On this record Lucinda includes her signature narrative style, but also relies on the music. "This album was very liberating for me," she says. "I let myself lean on the music, to just turn myself over to the groove."
The songs on Essence run the gambit from yearning desires to religious euphoria. There is something for everyone here, from the Doors vibe of "Are You Down" to the hard-core country of "Reason to Cry." Among the eleven songs included, there is "Get Right With God" a foot-stomping ode to fundamental religion that makes the listener feel as if they have stepped into a Pentecostal church while "Lonely Girls" evokes desperation in a few carefully chosen phrases and a haunting melody. "Blue" is pure poetry set to a gently strumming guitar and "Bus to Baton Rogue" is a heartbreaking glimpse into a mesmerizing childhood memory. "Out of Touch" is Lucinda's commentary on modern life while the title track is a sexy, breathy number that forces the listener to sing along.

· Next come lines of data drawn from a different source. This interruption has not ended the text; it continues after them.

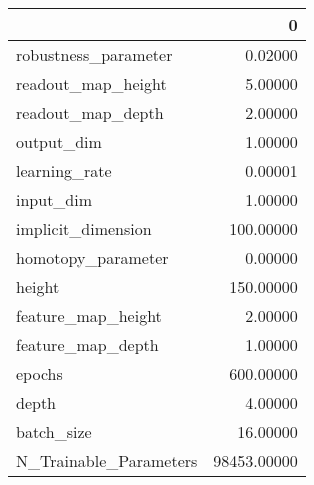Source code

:\begin{tabular}{lr}
\toprule
{} &            0 \\
\midrule
robustness\_parameter   &      0.02000 \\
readout\_map\_height     &      5.00000 \\
readout\_map\_depth      &      2.00000 \\
output\_dim             &      1.00000 \\
learning\_rate          &      0.00001 \\
input\_dim              &      1.00000 \\
implicit\_dimension     &    100.00000 \\
homotopy\_parameter     &      0.00000 \\
height                 &    150.00000 \\
feature\_map\_height     &      2.00000 \\
feature\_map\_depth      &      1.00000 \\
epochs                 &    600.00000 \\
depth                  &      4.00000 \\
batch\_size             &     16.00000 \\
N\_Trainable\_Parameters &  98453.00000 \\
\bottomrule
\end{tabular}
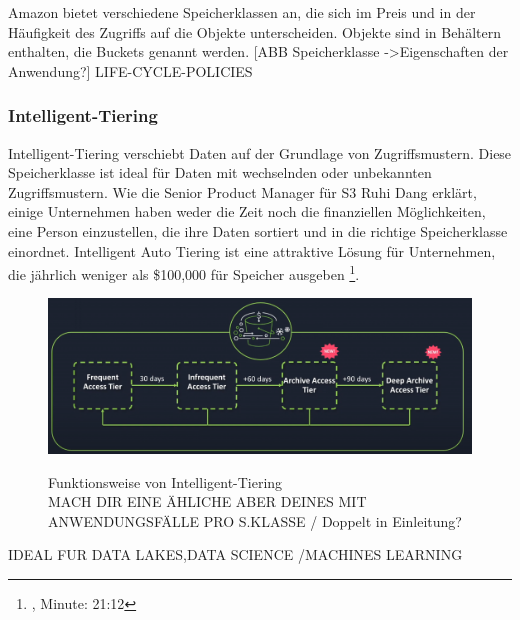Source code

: Amazon bietet verschiedene Speicherklassen an, die sich im Preis und in der Häufigkeit des Zugriffs auf die Objekte unterscheiden. Objekte sind in Behältern enthalten, die Buckets genannt werden.
[ABB Speicherklasse ->Eigenschaften der Anwendung?]
LIFE-CYCLE-POLICIES

\subsubsection{Intelligent-Tiering}
Intelligent-Tiering verschiebt Daten auf der Grundlage von Zugriffsmustern. Diese Speicherklasse ist ideal für Daten mit wechselnden oder unbekannten Zugriffsmustern. 
Wie die Senior Product Manager für S3 Ruhi Dang erklärt, einige Unternehmen haben weder die Zeit noch die finanziellen Möglichkeiten, eine Person einzustellen, die ihre Daten sortiert und in die richtige Speicherklasse einordnet. Intelligent Auto Tiering ist eine attraktive Lösung für Unternehmen, die jährlich weniger als \$100,000 für Speicher ausgeben \footnote{\cite{AMZ16}, Minute: 21:12}.

\begin{figure}[h!]
  \centering
  \includegraphics[scale=0.5]{sources/S3_IntLifeCycle}
  \caption[Funktionsweise von Intelligent-Tiering]{}\label{fig:S3_IntLifeCycle} Funktionsweise von Intelligent-Tiering\\
  MACH DIR EINE ÄHLICHE ABER DEINES MIT ANWENDUNGSFÄLLE PRO S.KLASSE / Doppelt in Einleitung?
\end{figure}


IDEAL FUR DATA LAKES,DATA SCIENCE /MACHINES LEARNING

















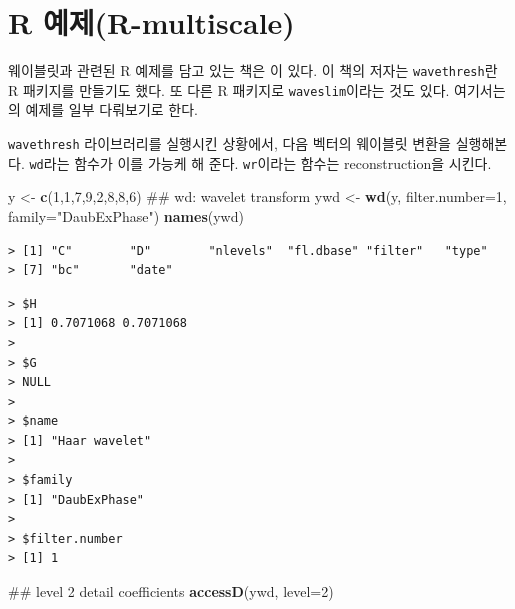 \documentclass[b5paper,]{scrbook}
\makeatletter
\newenvironment{Shaded}{\begin{snugshade}}{\end{snugshade}}
\newcommand{\KeywordTok}[1]{\textcolor[rgb]{0.13,0.29,0.53}{\textbf{#1}}}
\newcommand{\DataTypeTok}[1]{\textcolor[rgb]{0.13,0.29,0.53}{#1}}
\newcommand{\DecValTok}[1]{\textcolor[rgb]{0.00,0.00,0.81}{#1}}
\newcommand{\StringTok}[1]{\textcolor[rgb]{0.31,0.60,0.02}{#1}}
\newcommand{\OperatorTok}[1]{\textcolor[rgb]{0.81,0.36,0.00}{\textbf{#1}}}
\newcommand{\NormalTok}[1]{#1}
\theoremstyle{plain}
\theoremstyle{definition}
\numberwithin{equation}{section}
\newenvironment{kframe}{%
\medskip{}
\setlength{\fboxsep}{.8em}
 \def\at@end@of@kframe{}%
 \ifinner\ifhmode%
  \def\at@end@of@kframe{\end{minipage}}%
  \begin{minipage}{\columnwidth}%
 \fi\fi%
 \def\FrameCommand##1{\hskip\@totalleftmargin \hskip-\fboxsep
 \colorbox{shadecolor}{##1}\hskip-\fboxsep
     \hskip-\linewidth \hskip-\@totalleftmargin \hskip\columnwidth}%
 \MakeFramed {\advance\hsize-\width
   \@totalleftmargin\z@ \linewidth\hsize
   \@setminipage}}%
 {\par\unskip\endMakeFramed%
 \at@end@of@kframe}
\renewenvironment{Shaded}{\begin{kframe}}{\end{kframe}}
\makeatother
\begin{document}
\section{R 예제(R-multiscale)}\label{r-r-multiscale}

웨이블릿과 관련된 R 예제를 담고 있는 책은 \citep{Nason2010}이 있다. 이
책의 저자는 \texttt{wavethresh}란 R 패키지를 만들기도 했다. 또 다른 R
패키지로 \texttt{waveslim}이라는 것도 있다. 여기서는 \citep{Nason2010}의
예제를 일부 다뤄보기로 한다.

\texttt{wavethresh} 라이브러리를 실행시킨 상황에서, 다음 벡터의 웨이블릿
변환을 실행해본다. \texttt{wd}라는 함수가 이를 가능케 해 준다.
\texttt{wr}이라는 함수는 reconstruction을 시킨다.

\begin{Shaded}
\begin{Highlighting}[]
\NormalTok{y <-}\StringTok{ }\KeywordTok{c}\NormalTok{(}\DecValTok{1}\NormalTok{,}\DecValTok{1}\NormalTok{,}\DecValTok{7}\NormalTok{,}\DecValTok{9}\NormalTok{,}\DecValTok{2}\NormalTok{,}\DecValTok{8}\NormalTok{,}\DecValTok{8}\NormalTok{,}\DecValTok{6}\NormalTok{)}
\NormalTok{## wd: wavelet transform}
\NormalTok{ywd <-}\StringTok{ }\KeywordTok{wd}\NormalTok{(y, }\DataTypeTok{filter.number=}\DecValTok{1}\NormalTok{, }\DataTypeTok{family=}\StringTok{"DaubExPhase"}\NormalTok{)}
\KeywordTok{names}\NormalTok{(ywd)}
\end{Highlighting}
\end{Shaded}

\begin{verbatim}
> [1] "C"        "D"        "nlevels"  "fl.dbase" "filter"   "type"    
> [7] "bc"       "date"
\end{verbatim}

\begin{Shaded}
\end{Shaded}

\begin{verbatim}
> $H
> [1] 0.7071068 0.7071068
> 
> $G
> NULL
> 
> $name
> [1] "Haar wavelet"
> 
> $family
> [1] "DaubExPhase"
> 
> $filter.number
> [1] 1
\end{verbatim}

\begin{Shaded}
\begin{Highlighting}[]
\NormalTok{## level 2 detail coefficients}
\KeywordTok{accessD}\NormalTok{(ywd, }\DataTypeTok{level=}\DecValTok{2}\NormalTok{)}
\end{Highlighting}
\end{Shaded}
\end{document}
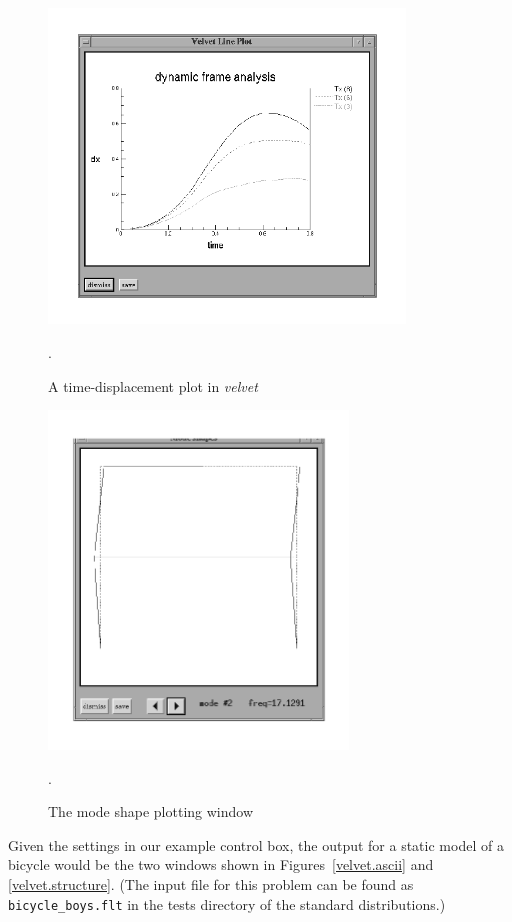 \begin{figure}
\begin{center}
 \includegraphics[width=3.73in]{figures/velvet_graph}
\end{center}
\caption{A time-displacement plot in {\em velvet}}.
\label{velvet.graph}
\end{figure}

\begin{figure}
\begin{center}
 \includegraphics[width=3.14in]{figures/velvet_modal}
\end{center}
\caption{The mode shape plotting window}.
\label{velvet.modal}
\end{figure}

Given the settings in our example control box, the output for a
static model of a bicycle would be the two windows shown in 
Figures~\ref{velvet.ascii} and \ref{velvet.structure}. (The input file
for this problem can be found as {\tt bicycle\_boys.flt} in the tests
directory of the standard \felt{} distributions.)

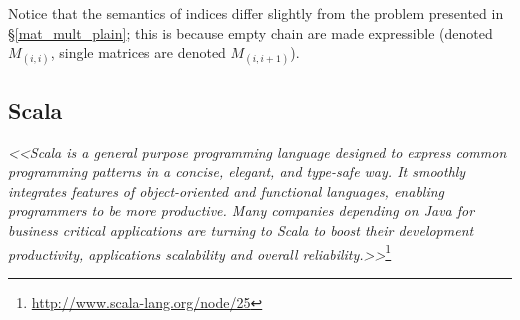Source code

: Notice that the semantics of indices differ slightly from the problem presented in \S\ref{mat_mult_plain}; this is because empty chain are made expressible (denoted $M_{(i,i)}$, single matrices are denoted $M_{(i,i+1)}$).

\newpage
\subsection{Scala} \label{bg_scala}
\textit{<<Scala is a general purpose programming language designed to express common programming patterns in a concise, elegant, and type-safe way. It smoothly integrates features of object-oriented and functional languages, enabling programmers to be more productive. Many companies depending on Java for business critical applications are turning to Scala to boost their development productivity, applications scalability and overall reliability.>>}\footnote{\url{http://www.scala-lang.org/node/25}}

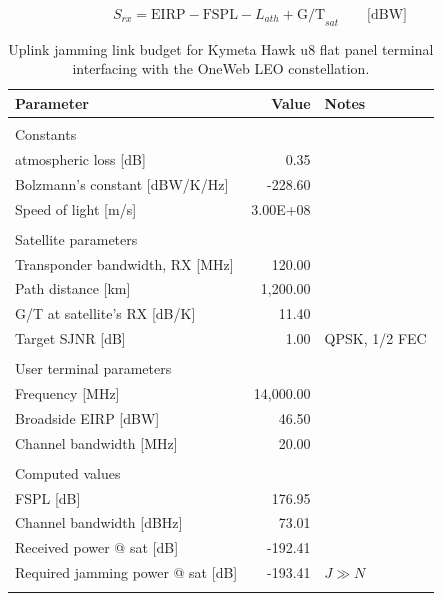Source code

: \documentclass[english, 12pt, a4paper, elec, utf8, a-1b, online]{aaltothesis}
\begin{document}
\begin{equation} \label{eq-signal-power-simplified}
  S_{rx} = \mathrm{EIRP} - \mathrm{FSPL} - L_{ath} + \mathrm{G/T}_{sat} \qquad \text{[dBW]}
\end{equation}

\begin{table}[h]
  \centering
  \caption{Uplink jamming link budget for Kymeta Hawk u8 flat panel terminal interfacing with the OneWeb LEO constellation.}
  \begin{tabular}{@{}lrl@{}}
    \toprule
    Parameter                             & Value     & Notes         \\ \midrule
                                          &           &               \\
    Constants                             &           &               \\ 
    atmospheric loss {[}dB{]}            & 0.35      &               \\
    Bolzmann’s constant {[}dBW/K/Hz{]}    & -228.60   &               \\
    Speed of light {[}m/s{]}              & 3.00E+08  &               \\
                                          &           &               \\
    Satellite parameters                  &           &               \\ 
    Transponder bandwidth, RX {[}MHz{]}   & 120.00    &               \\
    Path distance {[}km{]}                & 1,200.00  &               \\
    G/T at satellite’s RX {[}dB/K{]}      & 11.40     &               \\
    Target SJNR {[}dB{]}                  & 1.00      & QPSK, 1/2 FEC \\
                                          &           &               \\
    User terminal parameters              &           &               \\ 
    Frequency {[}MHz{]}                   & 14,000.00 &               \\
    Broadside EIRP {[}dBW{]}              & 46.50     &               \\
    Channel bandwidth {[}MHz{]}           & 20.00     &               \\
                                          &           &               \\
    Computed values                       &           &               \\
    FSPL {[}dB{]}                         & 176.95    &               \\
    Channel bandwidth {[}dBHz{]}          & 73.01     &               \\
    Received power @ sat {[}dB{]}         & -192.41   &               \\
    Required jamming power @ sat {[}dB{]} & -193.41   & $J \gg N$     \\ \bottomrule
    \label{table-ul-jamming-link-budget}
  \end{tabular}
\end{table}
\end{document}
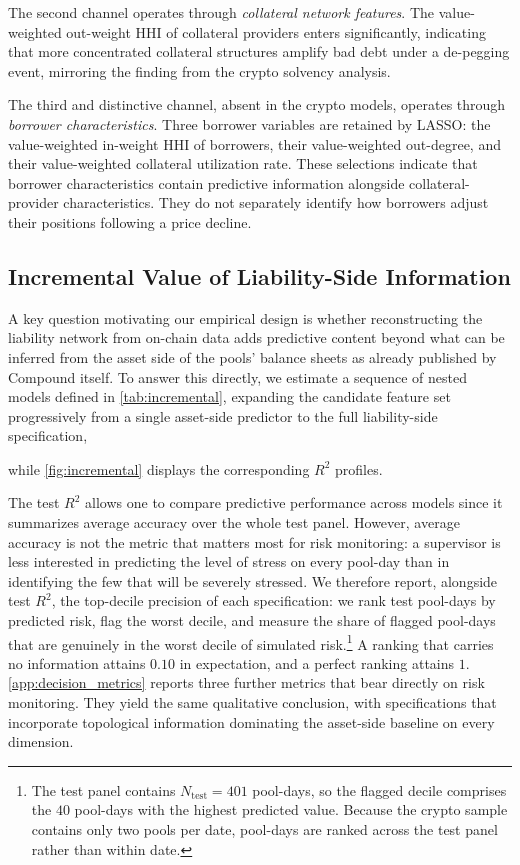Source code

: \documentclass[a4paper,UKenglish,cleveref, autoref, thm-restate]{informs3}
\newcommand{\rev}[1]{{\color{purple}#1}}
\DeclareRobustCommand{\latestrev}[1]{{\color{red}\hypersetup{linkcolor=red,citecolor=red,urlcolor=red}#1}}
\begin{document}
The second channel operates through \emph{collateral network features}. The value-weighted out-weight HHI of collateral providers enters significantly, indicating that more concentrated collateral structures amplify bad debt under a de-pegging event, mirroring the finding from the crypto solvency analysis.

The third and distinctive channel, absent in the crypto models, operates through \emph{borrower characteristics}. Three borrower variables are retained by LASSO: the
value-weighted in-weight HHI of borrowers, their value-weighted out-degree, and their value-weighted collateral utilization rate. \latestrev{These selections indicate that borrower characteristics contain predictive information alongside collateral-provider characteristics. They do not separately identify how borrowers adjust their positions following a price decline.}

\subsection{Incremental Value of Liability-Side Information}
\label{sec:results_incremental}

A key question motivating our empirical design is whether 
reconstructing the liability network from on-chain data adds 
predictive content beyond what can be inferred from the asset 
side of the pools' balance sheets as already published by 
Compound itself. To answer this directly, we estimate a sequence 
of nested models defined in \autoref{tab:incremental}, expanding 
the candidate feature set progressively from a single asset-side 
predictor to the full liability-side specification, \rev{ while \autoref{fig:incremental} displays the corresponding $R^2$ 
profiles. 

The test $R^2$ allows one to compare predictive performance
across models since it summarizes average accuracy over the whole
test panel. However, average accuracy is not the metric that
matters most for risk monitoring: a supervisor is less interested
in predicting the level of stress on every pool-day than in
identifying the few that will be severely stressed. We therefore
report, alongside test $R^2$, the top-decile precision of each
specification: we rank test pool-days by predicted risk, flag the
worst decile, and measure the share of flagged pool-days that are
genuinely in the worst decile of \latestrev{simulated} risk.\footnote{The test
panel contains $N_{\text{test}} = 401$ pool-days, so the flagged
decile comprises the $40$ pool-days with the highest predicted
value. Because the crypto sample contains only two pools per date,
pool-days are ranked across the test panel rather than within
date.} A ranking that carries no information attains $0.10$ in
expectation, and a perfect ranking attains $1$.
\ref{app:decision_metrics} reports three further metrics that bear
directly on risk monitoring. They yield the same
qualitative conclusion, with specifications that incorporate
topological information dominating the asset-side baseline on
every dimension.}
\end{document}
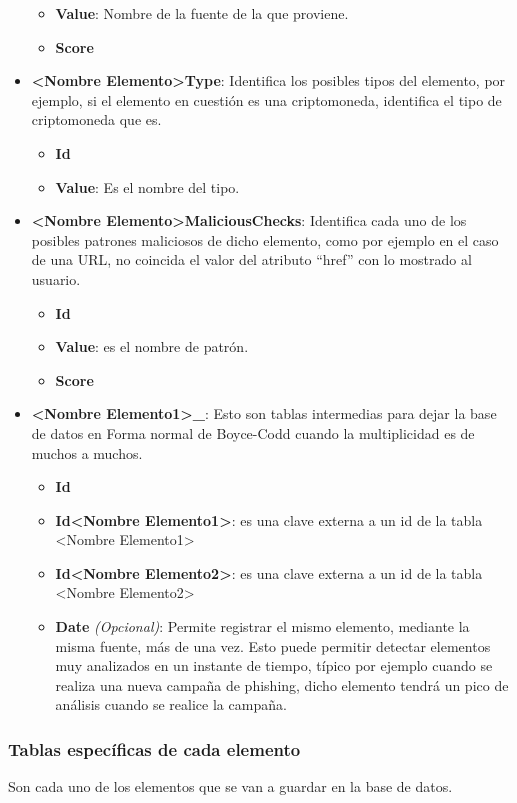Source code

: \begin{itemize}
\begin{itemize}
        \item \textbf{Value}: Nombre de la fuente de la que proviene.
        \item \textbf{Score} 
    \end{itemize}
    \item \textbf{<Nombre Elemento>Type}: Identifica los posibles tipos del elemento, por ejemplo, si el elemento en cuestión es una criptomoneda, identifica el tipo de criptomoneda que es. 
    \begin{itemize}
        \item \textbf{Id}
        \item \textbf{Value}: Es el nombre del tipo.
    \end{itemize}
    \item \textbf{<Nombre Elemento>MaliciousChecks}: Identifica cada uno de los posibles patrones maliciosos de dicho elemento, como por ejemplo en el caso de una URL, no coincida el valor del atributo “href” con lo mostrado al usuario.
    \begin{itemize}
        \item \textbf{Id}
        \item \textbf{Value}: es el nombre de patrón.
        \item \textbf{Score}
    \end{itemize}
    \item \textbf{<Nombre Elemento1>\_<Nombre Elemento2>}: Esto son tablas intermedias para dejar la base de datos en Forma normal de Boyce-Codd cuando la multiplicidad es de muchos a muchos.
    \begin{itemize}
        \item \textbf{Id}
        \item \textbf{Id<Nombre Elemento1>}: es una clave externa a un id de la tabla <Nombre Elemento1> 
        \item \textbf{Id<Nombre Elemento2>}: es una clave externa a un id de la tabla <Nombre Elemento2> 
        \item \textbf{Date} \emph{(Opcional)}: Permite registrar el mismo elemento, mediante la misma fuente, más de una vez. Esto puede permitir detectar elementos muy analizados en un instante de tiempo, típico por ejemplo cuando se realiza una nueva campaña de phishing, dicho elemento tendrá un pico de análisis cuando se realice la campaña.
    \end{itemize}
\end{itemize}

\subsubsection{Tablas específicas de cada elemento}
Son cada uno de los elementos que se van a guardar en la base de datos.

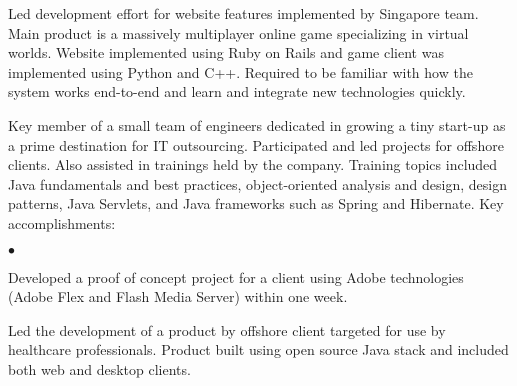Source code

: \documentclass[10.5pt]{article}
\begin{document}
\begin{longtext}
Led development effort for website features implemented by Singapore team. Main product is a massively multiplayer online
game specializing in virtual worlds. Website implemented using Ruby on Rails and game client was implemented using Python
and C++. Required to be familiar with how the system works end-to-end and learn and integrate new technologies quickly.
\tinyskip
\end{longtext}
\begin{longtext}
Key member of a small team of engineers dedicated in growing a tiny start-up as a prime destination for IT outsourcing. 
Participated and led projects for offshore clients. Also assisted in trainings held by the company. 
Training topics included Java fundamentals and best practices, object-oriented analysis and design, design patterns, Java Servlets, and Java frameworks such as Spring and Hibernate.
Key accomplishments:
\begin{list}{$\bullet$}{
}
\item Developed a proof of concept project for a client using Adobe technologies (Adobe Flex
and Flash Media Server) within one week.
\item Led the development of a product by offshore client targeted for use
by healthcare professionals. Product built using open source Java stack and included both web and desktop clients.

\end{list}
\end{longtext}
\end{document}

The final track, "Broken Butterflies" possesses some of Lucinda's finest writing to date and closes the album with a longing that is weaved throughout.
Stunning and completely different from her previous works, while also preserving all the things Lucinda's fans have come to expect from this extraordinary singer and songwriter, Essence will surely join her catalogue of past classics and may well be her latest masterpiece.
No wonder Lucinda Williams writes the songs of experience. No wonder her voice can capture joy and misery with the same intensity. She's completely lived in her lifetime.
Born in Lake Charles, Louisiana to renowned poet Miller Williams and a talented pianist mother, Lucinda had a ferocious love for music and words at an early age.
Her childhood travels took her from Fayetteville, Arkansas to Santiago, Chile and everywhere in between. Her itinerant nature can be found in her music, as well, since she draws from a diverse array of artists who influenced her.
"I loved Loretta Lynn and Hank Williams, but also Bob Dylan and the Doors and Jimi Hendrix," she says. "I don't see anything wrong with loving all kinds of music."
The history of Lucinda's career is fast becoming the stuff of music legend, but a brief primer is in order: after two early albums, Rambling on My Mind (1979) and Happy Woman Blues (1980), Lucinda's self titled release from Rough Trade is considered her breakthrough. Lucinda Williams (1988) included some of her best-known classics, including "Passionate Kisses," which won her a songwriting Grammy in 1994. Sweet Old World was released in 1992 to continued applause and six years later came Car Wheels on a Gravel Road, widely considered as one of the most influential records of the last half-century and hailed as "the Blonde on Blonde of the 1990's" by legendary producer Joe Boyd. Essence follows in her tradition of greatness, while offering something new to the listening masses.
"I'm proud of this record," Lucinda says. "I'm proud of these lyrics and this music. It's a bit of a departure for me, and it's a very mature sound."
On Essence, Lucinda Williams proves that she's built to last. On this album, her confidence is evident in every line. Her trademark voice is in top form here--eclectic as Lucinda herself, her singing can capture everything from stark betrayal to unadulterated joy. Therein lies the secret to Lucinda's genius-she writes and sings about real life: the pain, pleasure, and everything in between.